__Task goal__: For the data that follows, state how many lines hold the string "begin", giving the number by itself.

Dataset entries:
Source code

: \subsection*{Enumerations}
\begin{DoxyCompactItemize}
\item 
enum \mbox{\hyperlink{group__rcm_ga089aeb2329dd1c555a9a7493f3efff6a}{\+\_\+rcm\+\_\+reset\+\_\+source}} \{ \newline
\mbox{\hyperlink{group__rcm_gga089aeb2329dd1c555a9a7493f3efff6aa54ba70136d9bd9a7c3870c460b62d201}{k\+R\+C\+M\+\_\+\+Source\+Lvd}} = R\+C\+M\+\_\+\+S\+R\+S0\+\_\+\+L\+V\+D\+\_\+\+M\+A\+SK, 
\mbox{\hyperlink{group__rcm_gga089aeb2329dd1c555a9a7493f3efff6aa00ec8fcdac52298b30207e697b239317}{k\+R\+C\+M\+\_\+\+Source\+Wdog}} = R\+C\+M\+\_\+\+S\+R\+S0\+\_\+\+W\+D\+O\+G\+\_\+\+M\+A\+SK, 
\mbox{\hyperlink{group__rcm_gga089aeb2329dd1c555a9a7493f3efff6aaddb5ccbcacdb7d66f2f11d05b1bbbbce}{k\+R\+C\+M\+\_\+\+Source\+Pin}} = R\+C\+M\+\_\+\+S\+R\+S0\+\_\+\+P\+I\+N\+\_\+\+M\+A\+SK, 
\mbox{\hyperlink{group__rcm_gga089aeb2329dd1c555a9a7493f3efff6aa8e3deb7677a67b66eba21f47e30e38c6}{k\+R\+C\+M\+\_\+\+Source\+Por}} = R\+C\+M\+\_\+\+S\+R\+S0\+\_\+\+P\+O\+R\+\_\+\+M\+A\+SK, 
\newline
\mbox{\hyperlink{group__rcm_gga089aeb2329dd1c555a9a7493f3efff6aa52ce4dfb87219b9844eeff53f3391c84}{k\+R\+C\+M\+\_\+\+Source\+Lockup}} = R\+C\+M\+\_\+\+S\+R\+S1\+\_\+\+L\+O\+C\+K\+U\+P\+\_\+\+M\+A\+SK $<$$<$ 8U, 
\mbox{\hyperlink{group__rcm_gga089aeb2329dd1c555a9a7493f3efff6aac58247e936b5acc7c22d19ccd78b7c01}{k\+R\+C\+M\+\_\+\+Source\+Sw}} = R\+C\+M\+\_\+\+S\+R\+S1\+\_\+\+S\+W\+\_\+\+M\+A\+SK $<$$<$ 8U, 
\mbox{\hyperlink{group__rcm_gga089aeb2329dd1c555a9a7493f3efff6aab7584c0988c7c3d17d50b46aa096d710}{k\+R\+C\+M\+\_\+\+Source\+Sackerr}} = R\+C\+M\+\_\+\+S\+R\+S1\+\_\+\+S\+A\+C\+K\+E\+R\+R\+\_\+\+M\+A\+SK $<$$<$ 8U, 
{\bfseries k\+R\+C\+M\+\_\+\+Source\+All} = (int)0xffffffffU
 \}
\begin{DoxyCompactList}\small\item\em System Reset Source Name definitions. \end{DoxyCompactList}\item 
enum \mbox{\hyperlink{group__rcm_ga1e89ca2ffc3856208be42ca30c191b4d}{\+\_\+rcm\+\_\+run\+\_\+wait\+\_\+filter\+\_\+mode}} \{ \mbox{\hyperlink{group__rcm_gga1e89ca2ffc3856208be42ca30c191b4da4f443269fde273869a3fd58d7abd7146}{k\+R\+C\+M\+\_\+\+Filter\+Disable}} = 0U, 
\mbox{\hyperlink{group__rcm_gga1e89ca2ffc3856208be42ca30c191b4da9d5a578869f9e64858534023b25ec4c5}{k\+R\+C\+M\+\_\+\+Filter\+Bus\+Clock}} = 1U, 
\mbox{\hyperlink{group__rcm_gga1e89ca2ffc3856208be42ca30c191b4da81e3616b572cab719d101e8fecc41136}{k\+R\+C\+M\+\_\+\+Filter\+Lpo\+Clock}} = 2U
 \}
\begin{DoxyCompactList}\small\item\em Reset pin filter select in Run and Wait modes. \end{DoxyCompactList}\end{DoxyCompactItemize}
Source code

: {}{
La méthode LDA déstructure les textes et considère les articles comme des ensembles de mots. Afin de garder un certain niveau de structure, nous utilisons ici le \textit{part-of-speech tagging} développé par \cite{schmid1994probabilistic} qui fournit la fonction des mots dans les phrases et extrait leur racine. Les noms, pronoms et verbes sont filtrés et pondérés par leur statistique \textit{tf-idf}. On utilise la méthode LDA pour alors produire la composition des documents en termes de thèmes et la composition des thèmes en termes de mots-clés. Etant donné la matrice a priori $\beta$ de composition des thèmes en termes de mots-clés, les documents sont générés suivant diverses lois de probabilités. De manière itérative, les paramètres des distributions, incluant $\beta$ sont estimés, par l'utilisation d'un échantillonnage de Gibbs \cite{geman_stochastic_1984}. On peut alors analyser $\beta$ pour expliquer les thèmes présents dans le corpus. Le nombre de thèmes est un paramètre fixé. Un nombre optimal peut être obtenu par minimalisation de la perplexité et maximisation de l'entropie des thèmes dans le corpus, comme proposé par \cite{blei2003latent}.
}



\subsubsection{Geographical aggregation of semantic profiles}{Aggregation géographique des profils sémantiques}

__Worked solution__: 3